For many people, credit cards are a convenience that allows them easy purchasing and access to valuable rewards programs. For others, however, credit cards pave the road to crushing consumer debt.
Unfortunately, credit card companies themselves often do little to help consumers use their cards responsibly. Once a person misses a payment or two, high interest rates and late fees kick in, making it more difficult for the consumer to get out of debt. In this way, people using credit cards to cover one-time or seasonal expenses can find themselves permanently trapped in a cycle of debt.
Increasingly, however, major credit card companies are no longer the only players in the credit card game. According to a recent report, retail cards are on the rise all over America, particularly here in Washington.
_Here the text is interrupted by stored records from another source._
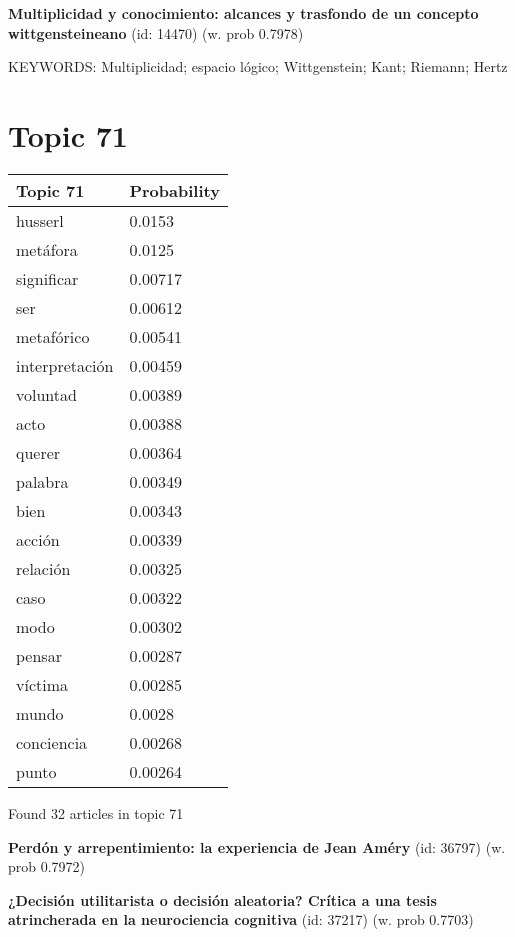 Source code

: \documentclass{article}
\begin{document}
\textbf{Multiplicidad y conocimiento: alcances y trasfondo de un concepto wittgensteineano} (id: 14470)
 (w. prob 0.7978)


KEYWORDS:
Multiplicidad; espacio lógico; Wittgenstein; Kant; Riemann; Hertz

\vfill
\newpage


\centering
\thispagestyle{empty}
\section*{Topic 71}\vfill
\begin{tabular}{ll}
\toprule
       Topic 71 & Probability \\
\midrule
        husserl &      0.0153 \\
       metáfora &      0.0125 \\
     significar &     0.00717 \\
            ser &     0.00612 \\
     metafórico &     0.00541 \\
 interpretación &     0.00459 \\
       voluntad &     0.00389 \\
           acto &     0.00388 \\
         querer &     0.00364 \\
        palabra &     0.00349 \\
           bien &     0.00343 \\
         acción &     0.00339 \\
       relación &     0.00325 \\
           caso &     0.00322 \\
           modo &     0.00302 \\
         pensar &     0.00287 \\
        víctima &     0.00285 \\
          mundo &      0.0028 \\
     conciencia &     0.00268 \\
          punto &     0.00264 \\
\bottomrule
\end{tabular}

\vfill
Found 32 articles in topic 71
\vfill

\textbf{Perdón y arrepentimiento: la experiencia de Jean Améry} (id: 36797)
 (w. prob 0.7972)
\vfill

\textbf{¿Decisión utilitarista o decisión aleatoria? Crítica a una tesis atrincherada en la neurociencia cognitiva} (id: 37217)
 (w. prob 0.7703)
\vfill
\end{document}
Retail cards are credit cards created and offered through retail establishments, such as Wal-Mart. Often, they are accompanied by attractive offers for free store credit upon signing up, as well as rewards points to spend towards purchases in the store. In effect, however, they operate very similarly to other credit cards.
With the holiday season approaching, these types of cards appear to be on the rise in America. While both bankcards and retail cards took a dive following the 2008 recession, retail cards bounced back much more quickly; they now stand at 89 percent of their previous levels. This is particularly clear in the region around Salem, Washington, which was identified as a hotspot of retail card activity.
While these cards could be a sign of improved consumer confidence, experts note that overall credit card debt has not gone down in recent years, suggesting that many peoples’ economic position has not greatly improved. Experts caution against overspending and carrying a credit card balance, as this can quickly lead to heavy debt.
Being in debt is a difficult position for one to be in. For many, paying down one’s credit card balance may be impossible, especially if the problems are exacerbated by a persistent unemployment. In these cases, consumers facing credit card debt often look to Chapter 7 or Chapter 13 personal Bankruptcy as a way to start anew.